Task instructions
Filter the data for "level" and copy matching lines.

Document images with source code
────────────────

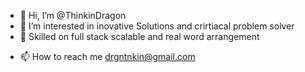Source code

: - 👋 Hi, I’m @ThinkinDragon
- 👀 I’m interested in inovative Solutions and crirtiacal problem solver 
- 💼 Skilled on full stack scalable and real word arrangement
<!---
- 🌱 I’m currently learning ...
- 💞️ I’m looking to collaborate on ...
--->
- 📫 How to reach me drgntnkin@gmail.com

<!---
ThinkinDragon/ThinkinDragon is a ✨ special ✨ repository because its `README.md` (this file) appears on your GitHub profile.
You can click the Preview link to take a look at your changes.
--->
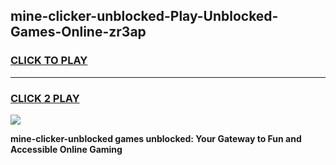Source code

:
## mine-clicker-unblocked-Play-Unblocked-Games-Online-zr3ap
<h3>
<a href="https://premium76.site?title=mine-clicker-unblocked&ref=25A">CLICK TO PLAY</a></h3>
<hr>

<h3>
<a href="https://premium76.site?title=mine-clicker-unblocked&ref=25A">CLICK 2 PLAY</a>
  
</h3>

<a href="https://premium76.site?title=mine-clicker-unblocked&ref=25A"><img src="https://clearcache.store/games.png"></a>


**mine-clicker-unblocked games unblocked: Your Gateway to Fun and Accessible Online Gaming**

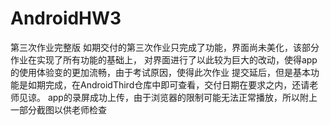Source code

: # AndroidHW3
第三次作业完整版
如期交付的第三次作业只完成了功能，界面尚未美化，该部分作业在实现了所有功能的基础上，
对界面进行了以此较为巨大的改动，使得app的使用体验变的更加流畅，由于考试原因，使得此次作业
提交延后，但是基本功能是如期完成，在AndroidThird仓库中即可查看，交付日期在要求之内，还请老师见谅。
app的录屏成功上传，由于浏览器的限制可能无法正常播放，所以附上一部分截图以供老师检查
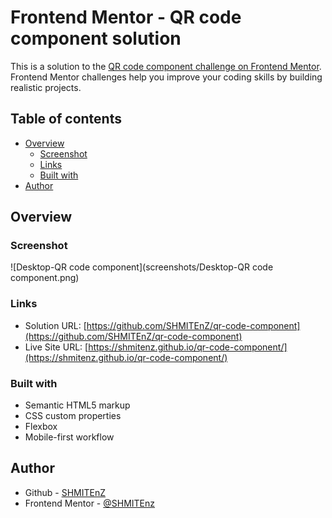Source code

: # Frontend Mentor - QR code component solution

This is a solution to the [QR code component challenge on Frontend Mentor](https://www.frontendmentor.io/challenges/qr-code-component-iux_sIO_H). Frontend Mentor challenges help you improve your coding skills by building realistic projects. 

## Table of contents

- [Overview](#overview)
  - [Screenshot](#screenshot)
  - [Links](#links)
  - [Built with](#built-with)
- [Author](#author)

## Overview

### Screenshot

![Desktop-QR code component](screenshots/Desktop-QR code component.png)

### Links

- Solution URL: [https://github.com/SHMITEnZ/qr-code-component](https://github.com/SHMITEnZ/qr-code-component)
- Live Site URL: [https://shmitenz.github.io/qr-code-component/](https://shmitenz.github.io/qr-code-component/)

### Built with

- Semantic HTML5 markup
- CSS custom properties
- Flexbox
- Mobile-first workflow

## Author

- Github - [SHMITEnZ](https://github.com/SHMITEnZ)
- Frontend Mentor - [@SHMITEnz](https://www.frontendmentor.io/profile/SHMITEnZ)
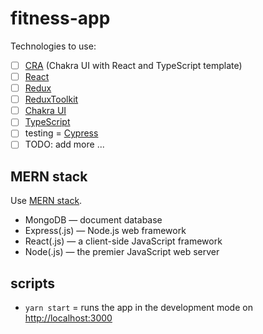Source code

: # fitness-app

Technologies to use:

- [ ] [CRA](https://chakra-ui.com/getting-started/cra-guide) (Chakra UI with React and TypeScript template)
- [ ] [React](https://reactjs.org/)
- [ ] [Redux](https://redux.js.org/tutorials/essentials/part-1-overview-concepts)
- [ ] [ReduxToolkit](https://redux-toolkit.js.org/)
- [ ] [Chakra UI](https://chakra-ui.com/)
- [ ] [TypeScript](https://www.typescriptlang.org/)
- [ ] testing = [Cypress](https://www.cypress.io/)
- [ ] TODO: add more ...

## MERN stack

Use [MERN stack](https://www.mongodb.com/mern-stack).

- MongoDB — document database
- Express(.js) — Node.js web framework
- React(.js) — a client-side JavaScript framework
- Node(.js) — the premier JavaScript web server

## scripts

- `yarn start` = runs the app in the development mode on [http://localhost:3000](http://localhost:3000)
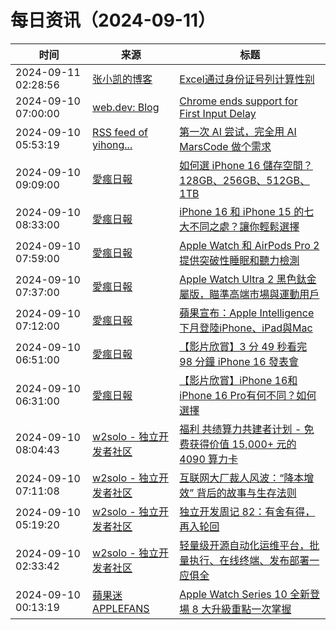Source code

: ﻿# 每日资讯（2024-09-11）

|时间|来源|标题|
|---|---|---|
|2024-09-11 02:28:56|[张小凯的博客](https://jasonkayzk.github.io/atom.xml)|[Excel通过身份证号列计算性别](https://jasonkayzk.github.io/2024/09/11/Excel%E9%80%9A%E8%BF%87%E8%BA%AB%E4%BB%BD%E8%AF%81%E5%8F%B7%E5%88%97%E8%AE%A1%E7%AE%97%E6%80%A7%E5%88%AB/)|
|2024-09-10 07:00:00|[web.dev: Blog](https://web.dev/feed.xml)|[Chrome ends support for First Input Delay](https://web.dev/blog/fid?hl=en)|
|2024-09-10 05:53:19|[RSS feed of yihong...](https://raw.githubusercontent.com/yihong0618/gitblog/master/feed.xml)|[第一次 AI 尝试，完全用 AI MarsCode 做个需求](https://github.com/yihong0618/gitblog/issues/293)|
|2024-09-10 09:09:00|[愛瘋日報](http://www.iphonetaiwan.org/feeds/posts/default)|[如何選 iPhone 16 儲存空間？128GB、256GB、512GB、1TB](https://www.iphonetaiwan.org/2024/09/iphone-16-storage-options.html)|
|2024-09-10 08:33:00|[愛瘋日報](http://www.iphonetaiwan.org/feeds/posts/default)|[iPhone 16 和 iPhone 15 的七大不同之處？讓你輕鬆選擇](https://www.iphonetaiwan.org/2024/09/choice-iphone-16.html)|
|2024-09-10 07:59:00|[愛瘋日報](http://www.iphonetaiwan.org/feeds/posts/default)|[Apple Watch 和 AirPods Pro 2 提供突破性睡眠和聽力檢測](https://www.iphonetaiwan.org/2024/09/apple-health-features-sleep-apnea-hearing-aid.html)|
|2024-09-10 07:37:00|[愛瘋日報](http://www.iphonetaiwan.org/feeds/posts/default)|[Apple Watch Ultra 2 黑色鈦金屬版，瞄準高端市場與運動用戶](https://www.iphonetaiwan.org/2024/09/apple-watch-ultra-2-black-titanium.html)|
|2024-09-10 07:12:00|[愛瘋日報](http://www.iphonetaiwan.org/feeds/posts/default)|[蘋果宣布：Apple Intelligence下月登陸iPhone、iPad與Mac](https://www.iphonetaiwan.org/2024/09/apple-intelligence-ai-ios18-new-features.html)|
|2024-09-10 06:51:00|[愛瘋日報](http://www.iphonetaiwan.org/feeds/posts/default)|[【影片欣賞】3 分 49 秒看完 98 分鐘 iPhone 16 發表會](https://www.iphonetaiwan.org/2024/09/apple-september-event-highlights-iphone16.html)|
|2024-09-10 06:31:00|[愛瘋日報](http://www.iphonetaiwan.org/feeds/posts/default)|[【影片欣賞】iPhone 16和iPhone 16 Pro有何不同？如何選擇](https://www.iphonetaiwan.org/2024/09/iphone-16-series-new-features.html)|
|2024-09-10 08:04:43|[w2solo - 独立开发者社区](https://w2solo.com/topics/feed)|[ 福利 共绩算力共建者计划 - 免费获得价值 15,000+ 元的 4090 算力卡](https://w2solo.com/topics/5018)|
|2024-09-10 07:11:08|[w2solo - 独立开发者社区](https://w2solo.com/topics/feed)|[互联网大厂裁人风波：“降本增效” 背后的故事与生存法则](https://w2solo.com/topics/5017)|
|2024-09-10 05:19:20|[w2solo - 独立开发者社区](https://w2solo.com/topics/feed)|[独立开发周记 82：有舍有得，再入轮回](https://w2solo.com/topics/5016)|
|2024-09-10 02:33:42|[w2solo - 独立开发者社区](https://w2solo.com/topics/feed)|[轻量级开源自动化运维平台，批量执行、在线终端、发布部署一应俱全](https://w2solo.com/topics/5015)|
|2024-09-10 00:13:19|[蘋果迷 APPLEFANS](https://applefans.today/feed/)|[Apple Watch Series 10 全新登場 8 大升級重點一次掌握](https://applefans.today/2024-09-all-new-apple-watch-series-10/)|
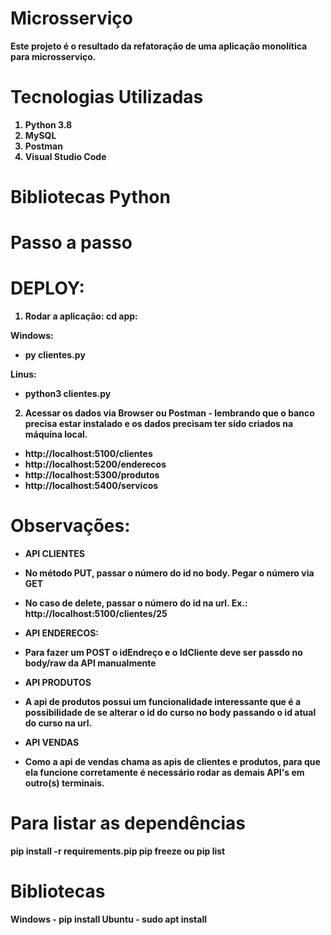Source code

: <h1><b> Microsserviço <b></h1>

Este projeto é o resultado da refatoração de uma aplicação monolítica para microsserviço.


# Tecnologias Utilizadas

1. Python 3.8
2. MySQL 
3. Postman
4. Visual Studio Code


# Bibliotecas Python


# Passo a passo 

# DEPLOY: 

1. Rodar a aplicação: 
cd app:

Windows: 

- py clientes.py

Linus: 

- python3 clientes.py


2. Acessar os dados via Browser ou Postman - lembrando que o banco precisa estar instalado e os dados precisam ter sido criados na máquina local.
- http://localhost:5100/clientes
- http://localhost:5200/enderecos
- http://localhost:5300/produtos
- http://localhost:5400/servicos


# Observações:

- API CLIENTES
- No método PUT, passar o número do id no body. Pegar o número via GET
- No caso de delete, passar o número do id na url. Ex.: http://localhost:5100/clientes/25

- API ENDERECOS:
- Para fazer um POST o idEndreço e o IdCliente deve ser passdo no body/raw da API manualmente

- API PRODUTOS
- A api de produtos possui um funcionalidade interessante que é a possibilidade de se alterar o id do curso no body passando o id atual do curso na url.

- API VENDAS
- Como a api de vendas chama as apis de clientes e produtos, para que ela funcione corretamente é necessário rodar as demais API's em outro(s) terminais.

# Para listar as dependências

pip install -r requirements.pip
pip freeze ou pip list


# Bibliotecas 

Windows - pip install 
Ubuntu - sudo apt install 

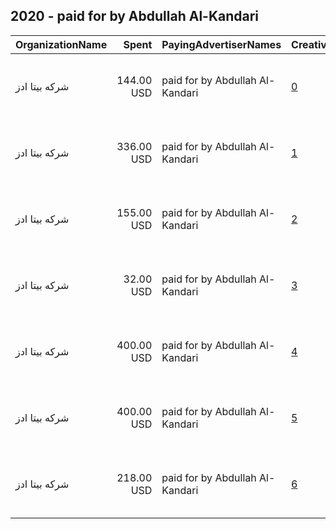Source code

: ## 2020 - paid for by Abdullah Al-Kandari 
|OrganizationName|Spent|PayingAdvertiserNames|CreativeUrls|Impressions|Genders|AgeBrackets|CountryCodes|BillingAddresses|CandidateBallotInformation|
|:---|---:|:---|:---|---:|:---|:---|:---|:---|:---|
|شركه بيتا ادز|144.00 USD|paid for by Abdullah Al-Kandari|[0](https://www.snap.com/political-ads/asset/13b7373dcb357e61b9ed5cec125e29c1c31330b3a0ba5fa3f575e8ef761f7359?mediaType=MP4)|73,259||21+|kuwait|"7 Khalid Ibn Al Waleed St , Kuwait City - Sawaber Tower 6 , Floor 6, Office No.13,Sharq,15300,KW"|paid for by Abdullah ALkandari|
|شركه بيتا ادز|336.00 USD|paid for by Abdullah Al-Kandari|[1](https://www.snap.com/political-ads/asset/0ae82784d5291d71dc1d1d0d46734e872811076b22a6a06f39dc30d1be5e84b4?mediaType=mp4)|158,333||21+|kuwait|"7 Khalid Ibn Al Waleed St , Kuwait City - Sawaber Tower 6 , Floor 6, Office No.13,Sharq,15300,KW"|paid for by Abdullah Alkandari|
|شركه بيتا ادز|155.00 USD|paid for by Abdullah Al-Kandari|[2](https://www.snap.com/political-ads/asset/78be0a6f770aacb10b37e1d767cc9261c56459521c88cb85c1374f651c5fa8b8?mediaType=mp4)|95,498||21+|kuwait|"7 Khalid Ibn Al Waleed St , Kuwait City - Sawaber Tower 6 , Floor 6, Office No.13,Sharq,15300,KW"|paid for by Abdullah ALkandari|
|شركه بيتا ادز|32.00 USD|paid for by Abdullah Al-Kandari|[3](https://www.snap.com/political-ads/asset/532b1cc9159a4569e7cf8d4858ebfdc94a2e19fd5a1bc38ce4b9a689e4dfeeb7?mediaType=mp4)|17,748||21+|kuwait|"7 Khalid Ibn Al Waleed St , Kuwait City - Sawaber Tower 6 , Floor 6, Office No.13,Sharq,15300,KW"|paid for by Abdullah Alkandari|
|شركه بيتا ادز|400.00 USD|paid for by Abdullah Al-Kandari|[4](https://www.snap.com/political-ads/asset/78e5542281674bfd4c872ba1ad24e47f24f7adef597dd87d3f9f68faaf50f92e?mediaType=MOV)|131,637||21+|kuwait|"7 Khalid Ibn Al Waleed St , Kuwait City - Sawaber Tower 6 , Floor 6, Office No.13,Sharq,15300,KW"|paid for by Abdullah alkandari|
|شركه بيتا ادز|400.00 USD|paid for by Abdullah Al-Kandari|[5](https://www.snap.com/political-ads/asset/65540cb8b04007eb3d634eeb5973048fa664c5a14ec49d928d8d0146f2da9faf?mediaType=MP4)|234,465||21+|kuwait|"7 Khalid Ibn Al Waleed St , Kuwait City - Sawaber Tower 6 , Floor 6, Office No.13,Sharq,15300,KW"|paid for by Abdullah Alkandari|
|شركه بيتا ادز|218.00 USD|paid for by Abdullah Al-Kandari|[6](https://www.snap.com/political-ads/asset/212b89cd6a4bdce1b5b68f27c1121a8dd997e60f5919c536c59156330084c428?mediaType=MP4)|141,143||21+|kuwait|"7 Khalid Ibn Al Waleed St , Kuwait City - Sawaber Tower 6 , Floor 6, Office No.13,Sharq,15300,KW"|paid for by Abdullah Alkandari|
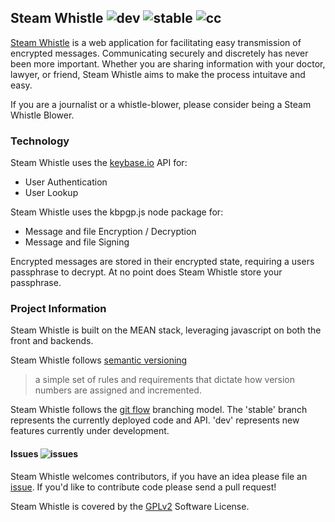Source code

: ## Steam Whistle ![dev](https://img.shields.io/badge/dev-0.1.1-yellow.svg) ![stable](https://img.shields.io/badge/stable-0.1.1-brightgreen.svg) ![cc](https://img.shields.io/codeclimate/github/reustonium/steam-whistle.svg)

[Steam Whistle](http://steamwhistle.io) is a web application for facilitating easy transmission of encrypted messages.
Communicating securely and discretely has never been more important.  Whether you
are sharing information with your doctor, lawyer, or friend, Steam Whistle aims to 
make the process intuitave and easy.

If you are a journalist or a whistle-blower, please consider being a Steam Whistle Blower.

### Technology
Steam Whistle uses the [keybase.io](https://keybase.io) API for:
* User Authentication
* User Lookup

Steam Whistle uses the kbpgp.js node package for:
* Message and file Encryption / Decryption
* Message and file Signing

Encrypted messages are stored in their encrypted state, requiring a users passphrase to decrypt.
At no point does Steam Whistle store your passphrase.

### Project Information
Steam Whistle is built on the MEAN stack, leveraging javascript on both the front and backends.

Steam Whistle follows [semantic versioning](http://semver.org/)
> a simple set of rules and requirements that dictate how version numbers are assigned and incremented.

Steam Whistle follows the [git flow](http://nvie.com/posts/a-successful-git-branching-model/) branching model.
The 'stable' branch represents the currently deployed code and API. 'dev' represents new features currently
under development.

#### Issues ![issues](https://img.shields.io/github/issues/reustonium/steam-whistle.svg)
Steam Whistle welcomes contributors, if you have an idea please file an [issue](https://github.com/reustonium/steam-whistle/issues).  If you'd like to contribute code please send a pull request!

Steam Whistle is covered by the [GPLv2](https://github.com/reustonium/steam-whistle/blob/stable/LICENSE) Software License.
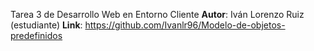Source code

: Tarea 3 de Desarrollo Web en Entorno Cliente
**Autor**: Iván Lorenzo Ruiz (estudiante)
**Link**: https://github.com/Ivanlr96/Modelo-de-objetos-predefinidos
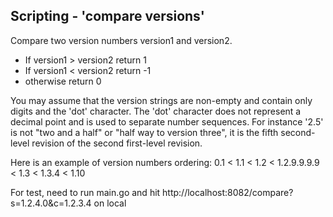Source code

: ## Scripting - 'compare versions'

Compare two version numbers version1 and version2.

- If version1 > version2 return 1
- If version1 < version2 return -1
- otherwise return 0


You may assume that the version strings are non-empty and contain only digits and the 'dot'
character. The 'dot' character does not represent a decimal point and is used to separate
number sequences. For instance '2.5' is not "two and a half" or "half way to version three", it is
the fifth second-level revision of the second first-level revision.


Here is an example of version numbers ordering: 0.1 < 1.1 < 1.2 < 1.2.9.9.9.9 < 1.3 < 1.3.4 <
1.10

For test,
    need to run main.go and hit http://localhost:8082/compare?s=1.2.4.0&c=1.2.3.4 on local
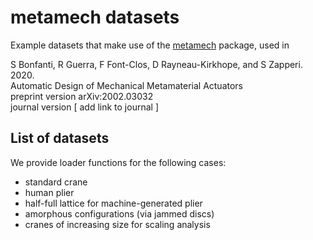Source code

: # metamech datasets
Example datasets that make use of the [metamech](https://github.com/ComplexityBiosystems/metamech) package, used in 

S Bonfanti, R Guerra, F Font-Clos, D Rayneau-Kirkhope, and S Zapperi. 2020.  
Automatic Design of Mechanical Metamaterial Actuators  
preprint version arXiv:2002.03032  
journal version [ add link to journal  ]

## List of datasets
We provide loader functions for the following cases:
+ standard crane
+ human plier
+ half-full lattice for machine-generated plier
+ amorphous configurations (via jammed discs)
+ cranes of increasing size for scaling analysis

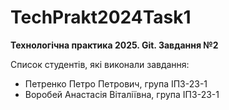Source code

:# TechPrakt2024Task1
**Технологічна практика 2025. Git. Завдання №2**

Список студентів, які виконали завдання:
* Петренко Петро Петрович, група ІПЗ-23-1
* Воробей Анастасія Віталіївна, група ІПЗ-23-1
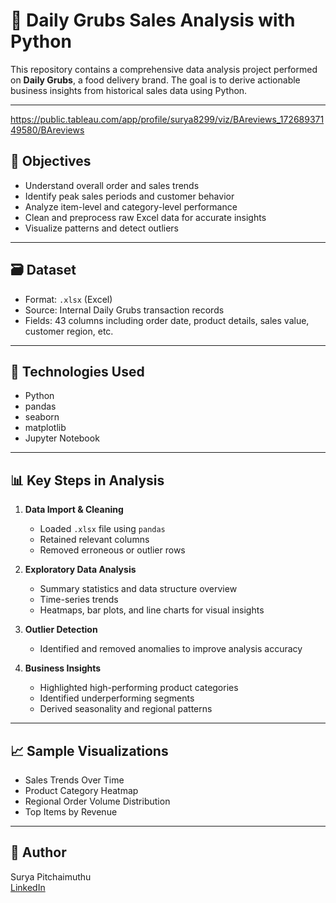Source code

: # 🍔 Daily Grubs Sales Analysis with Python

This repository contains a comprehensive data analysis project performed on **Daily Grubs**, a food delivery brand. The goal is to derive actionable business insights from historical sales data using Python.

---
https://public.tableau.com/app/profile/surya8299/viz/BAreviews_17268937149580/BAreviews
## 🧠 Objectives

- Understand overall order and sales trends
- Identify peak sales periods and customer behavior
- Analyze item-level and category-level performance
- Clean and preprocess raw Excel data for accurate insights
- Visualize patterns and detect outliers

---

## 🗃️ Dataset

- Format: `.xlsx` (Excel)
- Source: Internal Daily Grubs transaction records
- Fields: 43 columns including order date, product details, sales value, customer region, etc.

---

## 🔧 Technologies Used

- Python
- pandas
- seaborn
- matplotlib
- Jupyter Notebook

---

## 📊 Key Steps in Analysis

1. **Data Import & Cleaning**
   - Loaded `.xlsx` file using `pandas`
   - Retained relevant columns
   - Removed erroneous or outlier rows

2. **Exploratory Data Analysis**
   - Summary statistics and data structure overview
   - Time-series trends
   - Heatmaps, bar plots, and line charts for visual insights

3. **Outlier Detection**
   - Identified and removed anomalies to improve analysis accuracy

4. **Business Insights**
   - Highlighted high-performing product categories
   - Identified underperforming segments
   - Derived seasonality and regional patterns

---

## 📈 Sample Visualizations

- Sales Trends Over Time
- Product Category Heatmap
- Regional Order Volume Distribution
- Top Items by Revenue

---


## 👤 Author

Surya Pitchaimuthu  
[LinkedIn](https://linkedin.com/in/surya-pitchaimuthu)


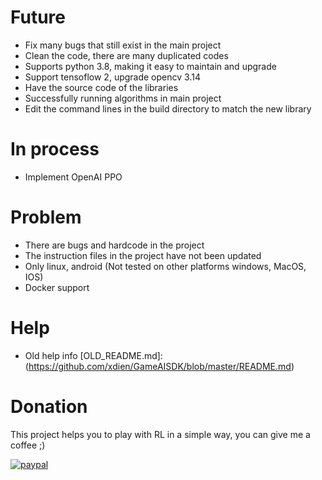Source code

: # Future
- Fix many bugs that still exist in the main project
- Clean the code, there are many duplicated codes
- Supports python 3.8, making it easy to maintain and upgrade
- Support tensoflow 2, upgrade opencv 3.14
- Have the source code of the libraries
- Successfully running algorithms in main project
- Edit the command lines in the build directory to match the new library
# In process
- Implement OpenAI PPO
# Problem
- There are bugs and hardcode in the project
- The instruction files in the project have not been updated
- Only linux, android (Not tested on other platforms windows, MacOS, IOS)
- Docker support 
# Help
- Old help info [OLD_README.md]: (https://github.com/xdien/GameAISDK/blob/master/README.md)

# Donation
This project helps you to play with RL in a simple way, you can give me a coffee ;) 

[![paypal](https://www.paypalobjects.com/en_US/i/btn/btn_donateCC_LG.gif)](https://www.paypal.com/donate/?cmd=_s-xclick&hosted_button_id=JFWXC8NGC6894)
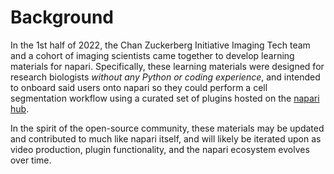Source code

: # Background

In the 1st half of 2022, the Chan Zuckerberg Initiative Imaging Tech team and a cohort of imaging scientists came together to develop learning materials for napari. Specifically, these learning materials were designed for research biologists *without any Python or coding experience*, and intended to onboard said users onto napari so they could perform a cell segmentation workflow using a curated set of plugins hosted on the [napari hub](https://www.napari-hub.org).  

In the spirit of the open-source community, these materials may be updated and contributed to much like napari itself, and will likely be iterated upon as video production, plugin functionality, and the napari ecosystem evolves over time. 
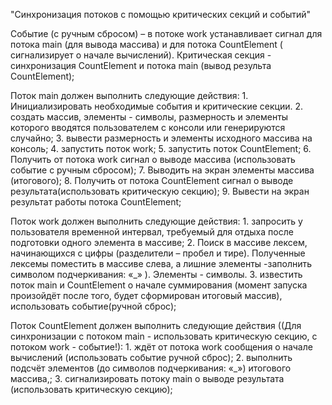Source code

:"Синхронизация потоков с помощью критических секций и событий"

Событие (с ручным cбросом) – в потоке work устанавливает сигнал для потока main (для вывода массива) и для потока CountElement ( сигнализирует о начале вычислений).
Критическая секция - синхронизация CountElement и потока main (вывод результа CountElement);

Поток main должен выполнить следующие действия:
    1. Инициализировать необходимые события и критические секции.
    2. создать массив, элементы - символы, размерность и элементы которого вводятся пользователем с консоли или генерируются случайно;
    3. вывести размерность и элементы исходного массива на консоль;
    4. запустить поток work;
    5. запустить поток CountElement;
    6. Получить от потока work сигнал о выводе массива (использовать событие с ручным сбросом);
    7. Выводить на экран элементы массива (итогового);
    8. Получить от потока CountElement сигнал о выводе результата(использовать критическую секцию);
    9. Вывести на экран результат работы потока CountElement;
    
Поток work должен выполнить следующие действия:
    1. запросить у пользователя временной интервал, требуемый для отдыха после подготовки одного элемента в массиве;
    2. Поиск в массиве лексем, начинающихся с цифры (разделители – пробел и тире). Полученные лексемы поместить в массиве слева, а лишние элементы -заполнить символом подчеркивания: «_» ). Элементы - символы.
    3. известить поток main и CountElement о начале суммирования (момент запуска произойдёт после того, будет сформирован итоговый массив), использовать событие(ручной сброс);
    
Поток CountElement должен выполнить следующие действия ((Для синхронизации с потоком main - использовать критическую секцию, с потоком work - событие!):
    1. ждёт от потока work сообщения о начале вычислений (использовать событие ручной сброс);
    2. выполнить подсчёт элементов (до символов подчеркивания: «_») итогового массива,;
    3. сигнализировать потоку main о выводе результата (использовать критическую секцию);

────────────────

Problem solution
the fifth second-level revision of the second first-level revision.
- Analyze item-level and category-level performance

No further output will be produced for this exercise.